Un tipico esempio locale di questa posizione è quello di Giovanni Giuranna che non capisce e stigmatizza la rivolta di massa degli utenti della palestra di Calderara ingannati dalla proprietà, gli stessi che però non muovono un dito di fronte alla tragedia della Eureco o alla presenza mafiosa. Animatore di tante iniziative e proposte lodevoli egli si rivela, di fronte a una società che non è quella che vorrebbe, autoreferenziale e cede alla tentazione della separatezza rifugiandosi nelle sue certezze e superiorità morali.
A un livello più politico la tentazione egemonica (speculare alla separatezza) si riscontra nel Partito Democratico dove alcuni (una minoranza) cattolici tendono a costituirsi in componente dentro il partito e tenerlo continuamente in tensione, sfidando i vertici ad accettare la doppia verità su certe scelte o a rompere provocando la scissione. A Paderno Dugnano questo lo si è visto purtroppo molte volte e spiega bene le posizioni "deboli" assunte dal PD su certe questioni.

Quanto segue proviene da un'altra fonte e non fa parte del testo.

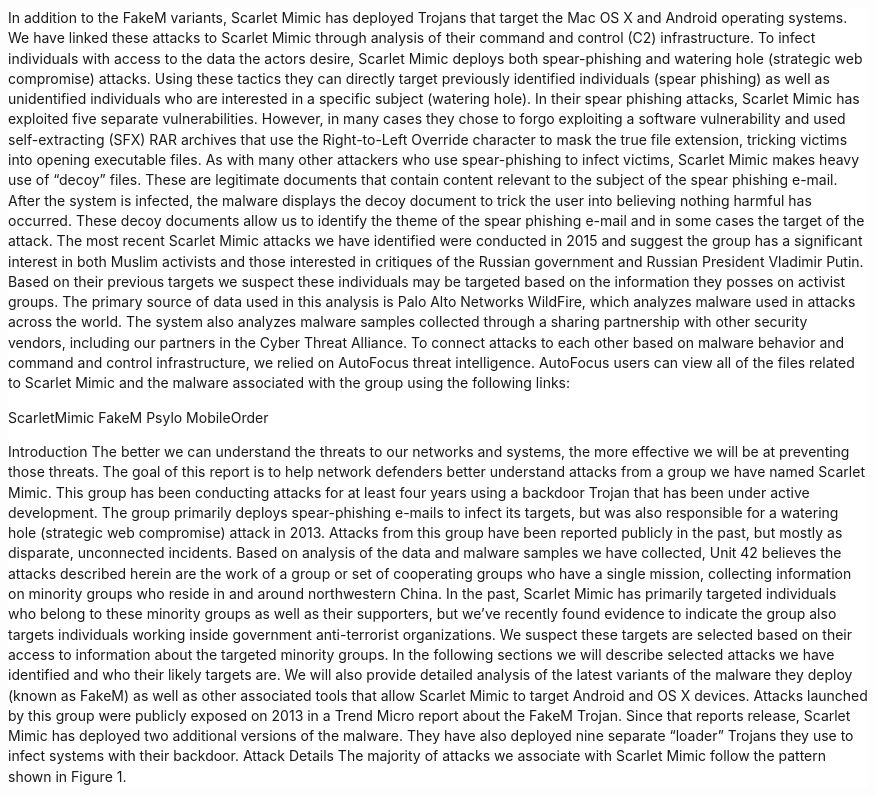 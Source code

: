In addition to the FakeM variants, Scarlet Mimic has deployed Trojans that target the Mac OS X and Android operating systems. We have linked these attacks to Scarlet Mimic through analysis of their command and control (C2) infrastructure.
To infect individuals with access to the data the actors desire, Scarlet Mimic deploys both spear-phishing and watering hole (strategic web compromise) attacks. Using these tactics they can directly target previously identified individuals (spear phishing) as well as unidentified individuals who are interested in a specific subject (watering hole). In their spear phishing attacks, Scarlet Mimic has exploited five separate vulnerabilities. However, in many cases they chose to forgo exploiting a software vulnerability and used self-extracting (SFX) RAR archives that use the Right-to-Left Override character to mask the true file extension, tricking victims into opening executable files.
As with many other attackers who use spear-phishing to infect victims, Scarlet Mimic makes heavy use of “decoy” files. These are legitimate documents that contain content relevant to the subject of the spear phishing e-mail. After the system is infected, the malware displays the decoy document to trick the user into believing nothing harmful has occurred. These decoy documents allow us to identify the theme of the spear phishing e-mail and in some cases the target of the attack.
The most recent Scarlet Mimic attacks we have identified were conducted in 2015 and suggest the group has a significant interest in both Muslim activists and those interested in critiques of the Russian government and Russian President Vladimir Putin. Based on their previous targets we suspect these individuals may be targeted based on the information they posses on activist groups.
The primary source of data used in this analysis is Palo Alto Networks WildFire, which analyzes malware used in attacks across the world. The system also analyzes malware samples collected through a sharing partnership with other security vendors, including our partners in the Cyber Threat Alliance. To connect attacks to each other based on malware behavior and command and control infrastructure, we relied on AutoFocus threat intelligence. AutoFocus users can view all of the files related to Scarlet Mimic and the malware associated with the group using the following links:

ScarletMimic
FakeM
Psylo
MobileOrder

Introduction
The better we can understand the threats to our networks and systems, the more effective we will be at preventing those threats. The goal of this report is to help network defenders better understand attacks from a group we have named Scarlet Mimic. This group has been conducting attacks for at least four years using a backdoor Trojan that has been under active development. The group primarily deploys spear-phishing e-mails to infect its targets, but was also responsible for a watering hole (strategic web compromise) attack in 2013.
Attacks from this group have been reported publicly in the past, but mostly as disparate, unconnected incidents. Based on analysis of the data and malware samples we have collected, Unit 42 believes the attacks described herein are the work of a group or set of cooperating groups who have a single mission, collecting information on minority groups who reside in and around northwestern China. In the past, Scarlet Mimic has primarily targeted individuals who belong to these minority groups as well as their supporters, but we’ve recently found evidence to indicate the group also targets individuals working inside government anti-terrorist organizations. We suspect these targets are selected based on their access to information about the targeted minority groups.
In the following sections we will describe selected attacks we have identified and who their likely targets are. We will also provide detailed analysis of the latest variants of the malware they deploy (known as FakeM) as well as other associated tools that allow Scarlet Mimic to target Android and OS X devices.
Attacks launched by this group were publicly exposed on 2013 in a Trend Micro report about the FakeM Trojan. Since that reports release, Scarlet Mimic has deployed two additional versions of the malware. They have also deployed nine separate “loader” Trojans they use to infect systems with their backdoor.
Attack Details
The majority of attacks we associate with Scarlet Mimic follow the pattern shown in Figure 1.
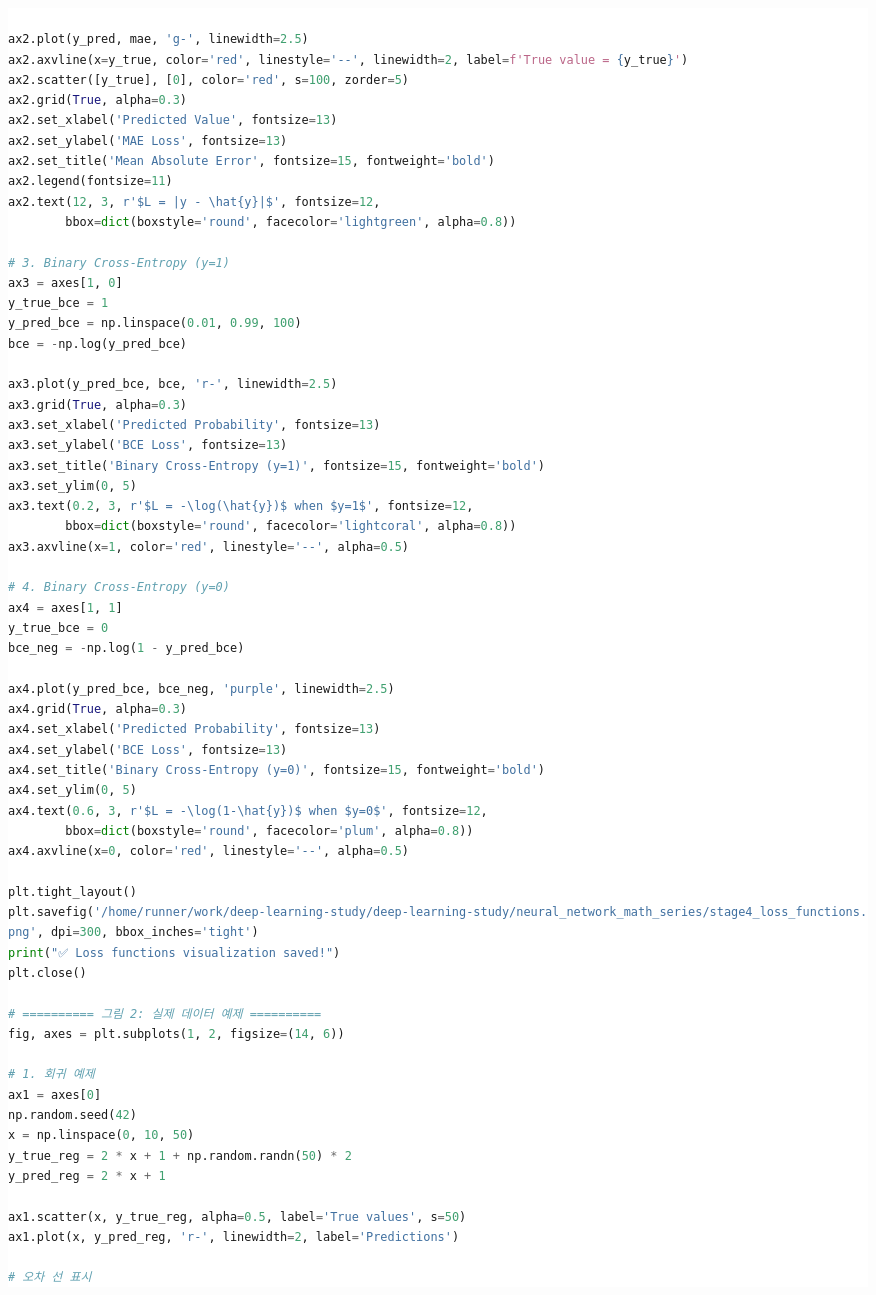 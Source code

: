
 ```python

ax2.plot(y_pred, mae, 'g-', linewidth=2.5)
ax2.axvline(x=y_true, color='red', linestyle='--', linewidth=2, label=f'True value = {y_true}')
ax2.scatter([y_true], [0], color='red', s=100, zorder=5)
ax2.grid(True, alpha=0.3)
ax2.set_xlabel('Predicted Value', fontsize=13)
ax2.set_ylabel('MAE Loss', fontsize=13)
ax2.set_title('Mean Absolute Error', fontsize=15, fontweight='bold')
ax2.legend(fontsize=11)
ax2.text(12, 3, r'$L = |y - \hat{y}|$', fontsize=12,
        bbox=dict(boxstyle='round', facecolor='lightgreen', alpha=0.8))

# 3. Binary Cross-Entropy (y=1)
ax3 = axes[1, 0]
y_true_bce = 1
y_pred_bce = np.linspace(0.01, 0.99, 100)
bce = -np.log(y_pred_bce)

ax3.plot(y_pred_bce, bce, 'r-', linewidth=2.5)
ax3.grid(True, alpha=0.3)
ax3.set_xlabel('Predicted Probability', fontsize=13)
ax3.set_ylabel('BCE Loss', fontsize=13)
ax3.set_title('Binary Cross-Entropy (y=1)', fontsize=15, fontweight='bold')
ax3.set_ylim(0, 5)
ax3.text(0.2, 3, r'$L = -\log(\hat{y})$ when $y=1$', fontsize=12,
        bbox=dict(boxstyle='round', facecolor='lightcoral', alpha=0.8))
ax3.axvline(x=1, color='red', linestyle='--', alpha=0.5)

# 4. Binary Cross-Entropy (y=0)
ax4 = axes[1, 1]
y_true_bce = 0
bce_neg = -np.log(1 - y_pred_bce)

ax4.plot(y_pred_bce, bce_neg, 'purple', linewidth=2.5)
ax4.grid(True, alpha=0.3)
ax4.set_xlabel('Predicted Probability', fontsize=13)
ax4.set_ylabel('BCE Loss', fontsize=13)
ax4.set_title('Binary Cross-Entropy (y=0)', fontsize=15, fontweight='bold')
ax4.set_ylim(0, 5)
ax4.text(0.6, 3, r'$L = -\log(1-\hat{y})$ when $y=0$', fontsize=12,
        bbox=dict(boxstyle='round', facecolor='plum', alpha=0.8))
ax4.axvline(x=0, color='red', linestyle='--', alpha=0.5)

plt.tight_layout()
plt.savefig('/home/runner/work/deep-learning-study/deep-learning-study/neural_network_math_series/stage4_loss_functions.png', dpi=300, bbox_inches='tight')
print("✅ Loss functions visualization saved!")
plt.close()

# ========== 그림 2: 실제 데이터 예제 ==========
fig, axes = plt.subplots(1, 2, figsize=(14, 6))

# 1. 회귀 예제
ax1 = axes[0]
np.random.seed(42)
x = np.linspace(0, 10, 50)
y_true_reg = 2 * x + 1 + np.random.randn(50) * 2
y_pred_reg = 2 * x + 1

ax1.scatter(x, y_true_reg, alpha=0.5, label='True values', s=50)
ax1.plot(x, y_pred_reg, 'r-', linewidth=2, label='Predictions')

# 오차 선 표시
```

Questi cattolici non capiscono o non vogliono capire che qualunque iniziativa politica che voglia mirare in alto qui a Paderno come altrove deve: "superare ogni egemonismo, spogliarsi di ogni abito di autosufficienza culturale e avviare un dialogo alla pari con identità differenti dalla propria, insieme alle quali cercare significativi punti di convergenza – come scrive l'editorialista del Corriere -. Ha bisogno in sostanza di riconoscersi in una autentica prospettiva federativa offerta in modo non strumentale a forze politiche d'ispirazione non cattolica. Ha bisogno, sia pure in condizioni oggi diversissime, del realismo e del coraggio di cui seppe dare prova De Gasperi nel 1947-48, allorché mise insieme una coalizione di forze diverse, e la mantenne pure dopo la vittoria del 18 aprile, a dispetto dei fremiti egemonici e delle rivendicazioni identitarie di molti dei suoi". De Gasperi, Giuranna, non Dossetti.